**Work request:**
Each word in the data below should be copied exactly; the images should not.
• • • •
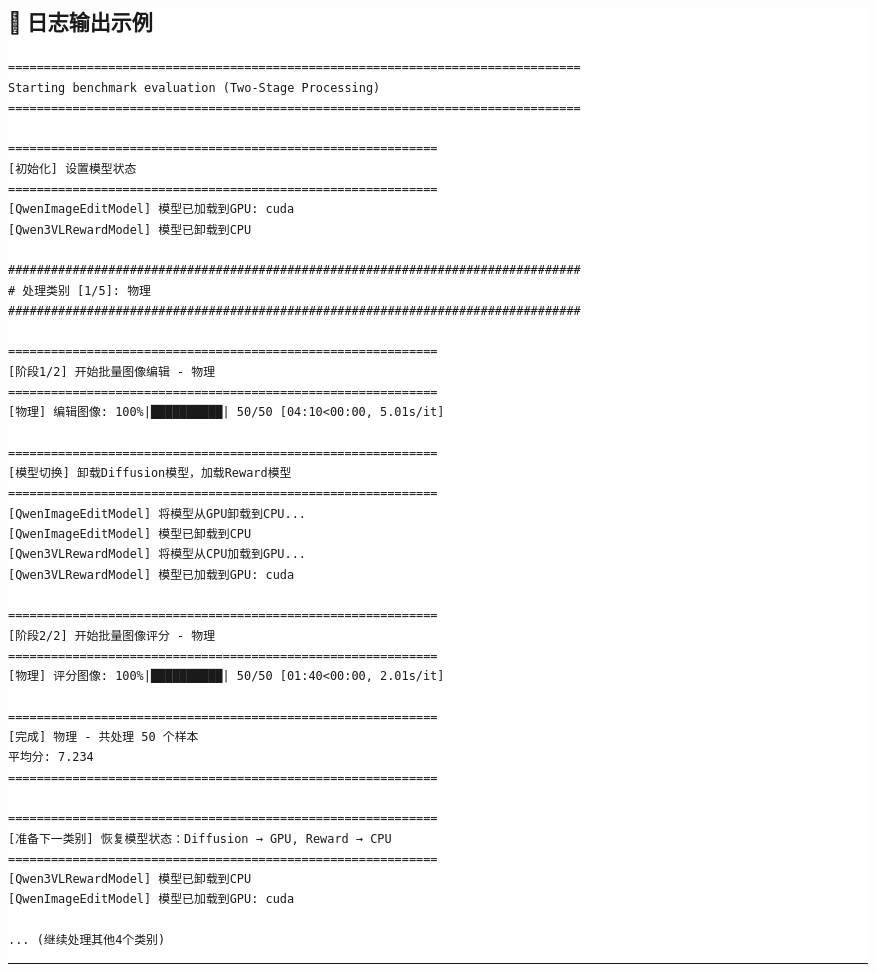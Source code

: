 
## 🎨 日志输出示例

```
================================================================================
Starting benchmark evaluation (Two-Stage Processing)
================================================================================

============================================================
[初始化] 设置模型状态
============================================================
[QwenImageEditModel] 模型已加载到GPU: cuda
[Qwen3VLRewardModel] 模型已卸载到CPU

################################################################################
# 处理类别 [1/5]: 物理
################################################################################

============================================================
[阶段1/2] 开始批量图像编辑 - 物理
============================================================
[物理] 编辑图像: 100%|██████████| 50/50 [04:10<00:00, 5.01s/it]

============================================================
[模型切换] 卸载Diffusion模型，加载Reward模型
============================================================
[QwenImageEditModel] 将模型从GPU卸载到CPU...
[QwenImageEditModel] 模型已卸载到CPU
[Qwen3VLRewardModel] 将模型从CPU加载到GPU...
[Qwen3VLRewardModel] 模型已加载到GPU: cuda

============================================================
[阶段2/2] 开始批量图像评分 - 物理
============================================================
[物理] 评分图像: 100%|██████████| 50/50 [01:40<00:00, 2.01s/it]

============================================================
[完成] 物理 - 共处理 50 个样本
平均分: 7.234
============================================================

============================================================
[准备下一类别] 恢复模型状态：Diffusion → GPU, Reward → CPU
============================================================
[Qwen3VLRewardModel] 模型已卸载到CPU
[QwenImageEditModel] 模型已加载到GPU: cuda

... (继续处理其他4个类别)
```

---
• • • •
**Response area:**
Source code

: 
## 🎨 日志输出示例

```
================================================================================
Starting benchmark evaluation (Two-Stage Processing)
================================================================================

============================================================
[初始化] 设置模型状态
============================================================
[QwenImageEditModel] 模型已加载到GPU: cuda
[Qwen3VLRewardModel] 模型已卸载到CPU

################################################################################
# 处理类别 [1/5]: 物理
################################################################################

============================================================
[阶段1/2] 开始批量图像编辑 - 物理
============================================================
[物理] 编辑图像: 100%|██████████| 50/50 [04:10<00:00, 5.01s/it]

============================================================
[模型切换] 卸载Diffusion模型，加载Reward模型
============================================================
[QwenImageEditModel] 将模型从GPU卸载到CPU...
[QwenImageEditModel] 模型已卸载到CPU
[Qwen3VLRewardModel] 将模型从CPU加载到GPU...
[Qwen3VLRewardModel] 模型已加载到GPU: cuda

============================================================
[阶段2/2] 开始批量图像评分 - 物理
============================================================
[物理] 评分图像: 100%|██████████| 50/50 [01:40<00:00, 2.01s/it]

============================================================
[完成] 物理 - 共处理 50 个样本
平均分: 7.234
============================================================

============================================================
[准备下一类别] 恢复模型状态：Diffusion → GPU, Reward → CPU
============================================================
[Qwen3VLRewardModel] 模型已卸载到CPU
[QwenImageEditModel] 模型已加载到GPU: cuda

... (继续处理其他4个类别)
```

---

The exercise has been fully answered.